Réfugié au fond de la grotte  où se trouve son bureau et  où il a la velléité d’écrire une histoire du théâtre turc, Aidyn refuse de voir la réalité sociale en face et campe sur son bon droit de hobereau de province, aveugle à la pauvreté et méprisant les indigents. Et il se coupe aussi de ses proches :  sa sœur et sa jeune épouse avec lesquelles il s’affronte longuement (plus de vingt minutes chaque fois) dans deux scènes dignes de Tchekov : “Je m’intéresse à tout ce qui se dérobe, au monde intérieur des individus, à leur âme, à la manière dont ils se lient ou s’opposent. Les questions que se pose le grand mélancolique que je suis sont celles qui nous travaillent de toute éternité », confesse le réalisateur. Et  sa  caméra de fouiller et scruter sans trêve les visages et les paysages.
Aydin rêve de retourner à Istanboul, sans jamais y parvenir, et  on pense évidemmment aux Trois Sœurs…
Le réalisateur de Winter Sleep, s’est d’ailleurs nourri de Tchekov qu’il admire. On y reconnaît son cynisme, sa mélancolie, le sens qu’ont les personnages d’être passés à côté de leur vie. Le long hiver russe n’est pas loin et il y a aussi l’espoir d’un train… qu’on ne prendra pas.
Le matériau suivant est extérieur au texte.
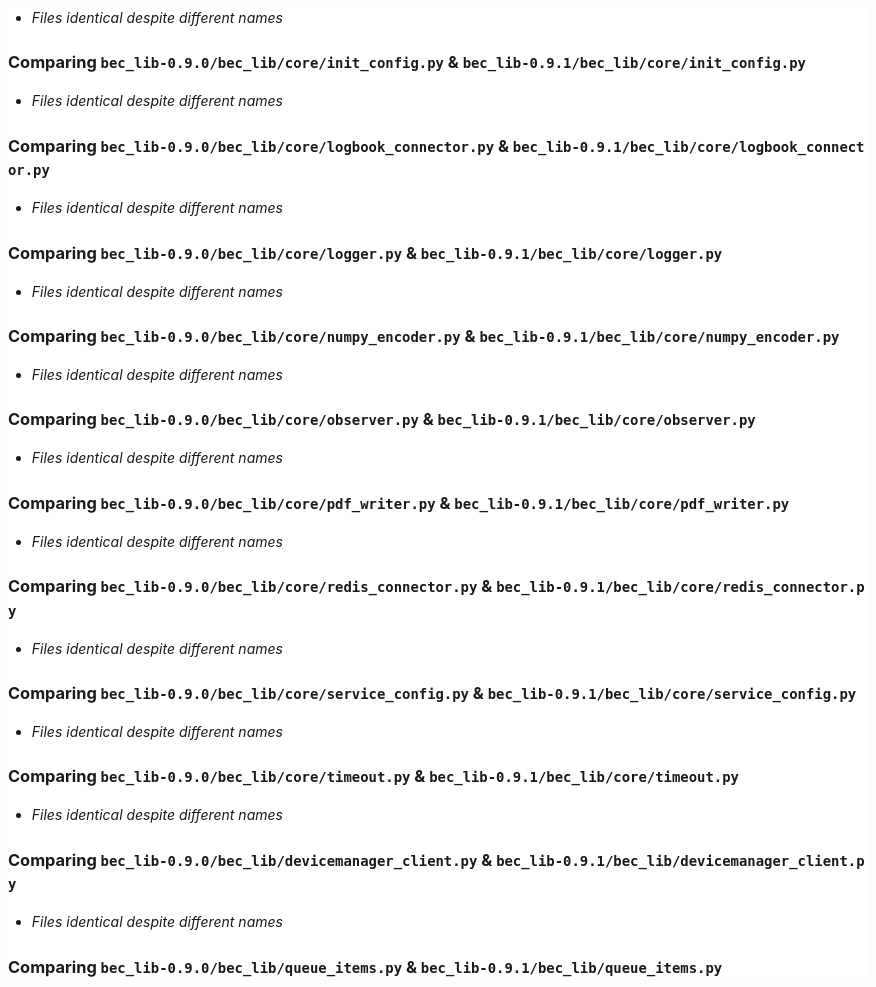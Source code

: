  * *Files identical despite different names*

### Comparing `bec_lib-0.9.0/bec_lib/core/init_config.py` & `bec_lib-0.9.1/bec_lib/core/init_config.py`

 * *Files identical despite different names*

### Comparing `bec_lib-0.9.0/bec_lib/core/logbook_connector.py` & `bec_lib-0.9.1/bec_lib/core/logbook_connector.py`

 * *Files identical despite different names*

### Comparing `bec_lib-0.9.0/bec_lib/core/logger.py` & `bec_lib-0.9.1/bec_lib/core/logger.py`

 * *Files identical despite different names*

### Comparing `bec_lib-0.9.0/bec_lib/core/numpy_encoder.py` & `bec_lib-0.9.1/bec_lib/core/numpy_encoder.py`

 * *Files identical despite different names*

### Comparing `bec_lib-0.9.0/bec_lib/core/observer.py` & `bec_lib-0.9.1/bec_lib/core/observer.py`

 * *Files identical despite different names*

### Comparing `bec_lib-0.9.0/bec_lib/core/pdf_writer.py` & `bec_lib-0.9.1/bec_lib/core/pdf_writer.py`

 * *Files identical despite different names*

### Comparing `bec_lib-0.9.0/bec_lib/core/redis_connector.py` & `bec_lib-0.9.1/bec_lib/core/redis_connector.py`

 * *Files identical despite different names*

### Comparing `bec_lib-0.9.0/bec_lib/core/service_config.py` & `bec_lib-0.9.1/bec_lib/core/service_config.py`

 * *Files identical despite different names*

### Comparing `bec_lib-0.9.0/bec_lib/core/timeout.py` & `bec_lib-0.9.1/bec_lib/core/timeout.py`

 * *Files identical despite different names*

### Comparing `bec_lib-0.9.0/bec_lib/devicemanager_client.py` & `bec_lib-0.9.1/bec_lib/devicemanager_client.py`

 * *Files identical despite different names*

### Comparing `bec_lib-0.9.0/bec_lib/queue_items.py` & `bec_lib-0.9.1/bec_lib/queue_items.py`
Certaines scènes sont très théâtrales par la teneur de leur dialogue, mais les jeux de lumière sur les personnages renvoient à une intimité profonde.
Pour que le film atteigne vraiment à la perfection, on eut aimé que Bilge Ceylan Bilginer maîtrise un peu mieux son montage et que, dans des séquences domestiques moralisantes qui s’éternisent, fasse plus confiance à ses remarquables images qu’aux mots, comme dans les  très belles scènes avec l’enfant ou avec le cheval qui, eux, ne parlent pas !
Trop de théâtralité nuit parfois au cinéma, mais pas assez ici,  pour regretter d’avoir vu ce film.